Seventy-six years ago, on August 8, 1942, six German “spies”
were executed in Washington.
Eight
German saboteurs were put ashore in Florida and New York during World War II.
They were to destroy aspects of America’s war production, but most, apparently,
had no intention of doing so.
Herbert
Haupt was a naïve young man interested in good times and ran away to Mexico to
avoid responsibilities. He and his friend Wolfgang Wergin spent three weeks in
Mexico until they ran out of money. They couldn’t return to the US unless they
paid a duty on the car Wolfgang sold when they were broke. Since they were both
naturalized Americans of German birth, the German consulate got them passage on
a ship going to Japan. From there, they went to Germany. Herbie jumped at the
chance to return to the US with the saboteurs; Wolfgang declined, believing the
G-men would get them. He ended up fighting in the German army on the Russian
front. Not until 1956 was Wergin able to return to the United States.
Among
the seven other saboteurs, one was a survivor of Gestapo torture and
imprisonment; another was badly wounded in the Wehrmacht.
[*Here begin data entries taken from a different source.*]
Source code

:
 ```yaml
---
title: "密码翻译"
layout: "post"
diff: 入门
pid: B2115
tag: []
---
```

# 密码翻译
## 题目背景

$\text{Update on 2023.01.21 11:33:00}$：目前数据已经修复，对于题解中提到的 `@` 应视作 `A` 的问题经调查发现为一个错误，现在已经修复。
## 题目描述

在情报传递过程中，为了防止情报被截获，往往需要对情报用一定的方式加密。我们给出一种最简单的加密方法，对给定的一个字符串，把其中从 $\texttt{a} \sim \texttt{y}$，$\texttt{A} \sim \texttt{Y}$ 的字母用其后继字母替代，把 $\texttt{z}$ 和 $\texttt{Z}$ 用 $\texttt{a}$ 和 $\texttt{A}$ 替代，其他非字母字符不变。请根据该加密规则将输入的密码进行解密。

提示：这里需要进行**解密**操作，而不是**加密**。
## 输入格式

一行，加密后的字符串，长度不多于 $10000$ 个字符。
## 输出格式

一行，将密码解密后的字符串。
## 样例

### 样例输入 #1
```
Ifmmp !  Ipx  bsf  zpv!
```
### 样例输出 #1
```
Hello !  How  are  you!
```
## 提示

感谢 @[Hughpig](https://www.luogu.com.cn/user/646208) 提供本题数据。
George Dasch intended
all along to turn them all in as his way of fighting the Nazi regime.
The
actions of Herbert Hoover and the FBI are disgusting. The saboteurs’ treatment
and trial were never about justice, but about appearances and a moral victory
over Germany. Six were executed. Dasch and Burger were repatriated to Germany
in 1948, but their lives were ruined.
And Hoover wanted glory. He was more
guilty than the saboteurs, lying to them, trying to hide the fact that Dasch
went to the FBI rather than the FBI discovering a nefarious plot afoot. Hoover
should have been executed.
A new
book, Enemies: A War Story by Kenneth
Rosenberg, is a fictionalized
account of the saboteurs. I recommend it.